Volume IV-1
ISPRS Ann. Photogramm. Remote Sens. Spatial Inf. Sci., IV-1, 29-36, 2018
https://doi.org/10.5194/isprs-annals-IV-1-29-2018
© Author(s) 2018. This work is distributed under
the Creative Commons Attribution 4.0 License.
ISPRS Ann. Photogramm. Remote Sens. Spatial Inf. Sci., IV-1, 29-36, 2018
https://doi.org/10.5194/isprs-annals-IV-1-29-2018
© Author(s) 2018. This work is distributed under
the Creative Commons Attribution 4.0 License.

  26 Sep 2018

26 Sep 2018

SEMANTIC SEGMENTATION OF AERIAL IMAGERY VIA MULTI-SCALE SHUFFLING CONVOLUTIONAL NEURAL NETWORKS WITH DEEP SUPERVISION

K. Chen1,2, M. Weinmann3, X. Sun1, M. Yan1, S. Hinz4, B. Jutzi4, and M. Weinmann4 K. Chen et al.
  • 1Key Laboratory of Technology in Geo-Spatial Information Processing and Application System, Institute of Electronics, Chinese Academy of Sciences, Beijing, P. R. China
  • 2University of Chinese Academy of Sciences, Beijing, P. R. China
  • 3Institute of Computer Science II, University of Bonn, Bonn, Germany
  • 4Institute of Photogrammetry and Remote Sensing, Karlsruhe Institute of Technology, Karlsruhe, Germany

Keywords: Semantic Segmentation, Aerial Imagery, Multi-Modal Data, Multi-Scale, CNN, Deep Supervision

Abstract. In this paper, we address the semantic segmentation of aerial imagery based on the use of multi-modal data given in the form of true orthophotos and the corresponding Digital Surface Models (DSMs). We present the Deeply-supervised Shuffling Convolutional Neural Network (DSCNN) representing a multi-scale extension of the Shuffling Convolutional Neural Network (SCNN) with deep supervision.
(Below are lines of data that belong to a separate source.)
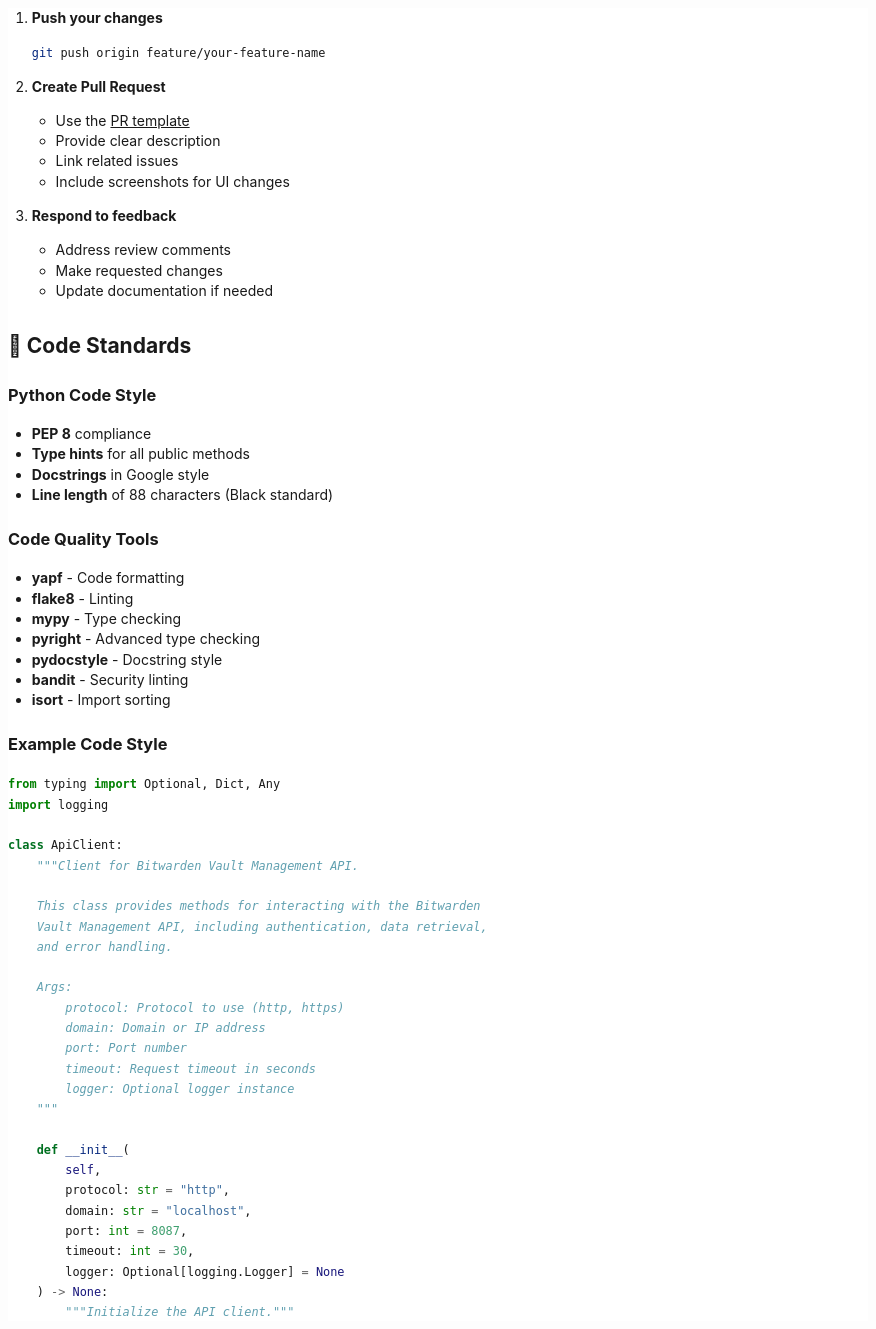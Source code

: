 1. **Push your changes**
   ```bash
   git push origin feature/your-feature-name
   ```

2. **Create Pull Request**
   - Use the [PR template](.github/pull_request_template.md)
   - Provide clear description
   - Link related issues
   - Include screenshots for UI changes

3. **Respond to feedback**
   - Address review comments
   - Make requested changes
   - Update documentation if needed

## 📏 Code Standards

### Python Code Style

- **PEP 8** compliance
- **Type hints** for all public methods
- **Docstrings** in Google style
- **Line length** of 88 characters (Black standard)

### Code Quality Tools

- **yapf** - Code formatting
- **flake8** - Linting
- **mypy** - Type checking
- **pyright** - Advanced type checking
- **pydocstyle** - Docstring style
- **bandit** - Security linting
- **isort** - Import sorting

### Example Code Style

```python
from typing import Optional, Dict, Any
import logging

class ApiClient:
    """Client for Bitwarden Vault Management API.
    
    This class provides methods for interacting with the Bitwarden
    Vault Management API, including authentication, data retrieval,
    and error handling.
    
    Args:
        protocol: Protocol to use (http, https)
        domain: Domain or IP address
        port: Port number
        timeout: Request timeout in seconds
        logger: Optional logger instance
    """
    
    def __init__(
        self,
        protocol: str = "http",
        domain: str = "localhost",
        port: int = 8087,
        timeout: int = 30,
        logger: Optional[logging.Logger] = None
    ) -> None:
        """Initialize the API client."""
```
Thereby, we take the advantage of the SCNN involving the shuffling operator to effectively upsample feature maps and then fuse multiscale features derived from the intermediate layers of the SCNN, which results in the Multi-scale Shuffling Convolutional Neural Network (MSCNN). Based on the MSCNN, we derive the DSCNN by introducing additional losses into the intermediate layers of the MSCNN. In addition, we investigate the impact of using different sets of hand-crafted radiometric and geometric features derived from the true orthophotos and the DSMs on the semantic segmentation task. For performance evaluation, we use a commonly used benchmark dataset. The achieved results reveal that both multi-scale fusion and deep supervision contribute to an improvement in performance. Furthermore, the use of a diversity of hand-crafted radiometric and geometric features as input for the DSCNN does not provide the best numerical results, but smoother and improved detections for several objects.